Calibration Guide#
Model calibration ensures that predicted confidence scores accurately reflect empirical accuracy. A well-calibrated model’s confidence estimates are trustworthy: if it predicts 80% confidence, it should be correct 80% of the time.
Why Calibration Matters#
Modern neural networks are often overconfident - they produce high confidence scores even for incorrect predictions. This is especially problematic in:
Safety-critical applications: Medical diagnosis, autonomous vehicles
Decision making: Where confidence guides resource allocation
Human-AI collaboration: Users need trustworthy uncertainty estimates
- Example of miscalibration:
A classifier predicts 95% confidence but is only correct 70% of the time.
Calibration Metrics#
Expected Calibration Error (ECE)#
The most common calibration metric. Divides predictions into bins by confidence and measures the gap between confidence and accuracy:
from incerto.calibration import ece_score
# logits: model outputs (N, num_classes)
# labels: ground truth (N,)
ece = ece_score(logits, labels, n_bins=15)
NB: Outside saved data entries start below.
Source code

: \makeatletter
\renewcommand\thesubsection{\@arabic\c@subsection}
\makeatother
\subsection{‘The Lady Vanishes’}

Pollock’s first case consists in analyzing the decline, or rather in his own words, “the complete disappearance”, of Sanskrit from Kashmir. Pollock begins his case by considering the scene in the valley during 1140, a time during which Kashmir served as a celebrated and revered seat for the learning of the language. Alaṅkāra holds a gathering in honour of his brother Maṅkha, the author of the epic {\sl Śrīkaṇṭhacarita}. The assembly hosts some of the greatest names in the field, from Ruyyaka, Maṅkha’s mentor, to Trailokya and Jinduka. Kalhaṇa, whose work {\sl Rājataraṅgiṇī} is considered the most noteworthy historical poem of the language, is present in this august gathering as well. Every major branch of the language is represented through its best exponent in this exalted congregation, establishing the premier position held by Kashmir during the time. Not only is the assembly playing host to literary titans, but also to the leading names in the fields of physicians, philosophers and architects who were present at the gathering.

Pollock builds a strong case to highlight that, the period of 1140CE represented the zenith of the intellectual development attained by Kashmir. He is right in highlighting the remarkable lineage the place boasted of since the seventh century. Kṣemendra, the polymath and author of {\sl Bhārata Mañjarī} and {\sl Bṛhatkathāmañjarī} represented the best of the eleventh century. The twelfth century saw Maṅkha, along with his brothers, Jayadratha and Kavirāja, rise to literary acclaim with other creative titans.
print(f"ECE: {ece:.4f}") # Lower is better, 0 = perfect calibration
- Interpretation:
ECE < 0.05: Well calibrated
ECE 0.05-0.15: Moderate miscalibration
ECE > 0.15: Severe miscalibration
Maximum Calibration Error (MCE)#
The worst-case calibration error across all bins:
from incerto.calibration import mce_score
mce = mce_score(logits, labels, n_bins=15)
# MCE >= ECE always
Adaptive ECE#
Uses adaptive binning (equal mass per bin) instead of uniform bins:
from incerto.calibration import adaptive_ece_score
adaptive_ece = adaptive_ece_score(logits, labels, n_bins=15)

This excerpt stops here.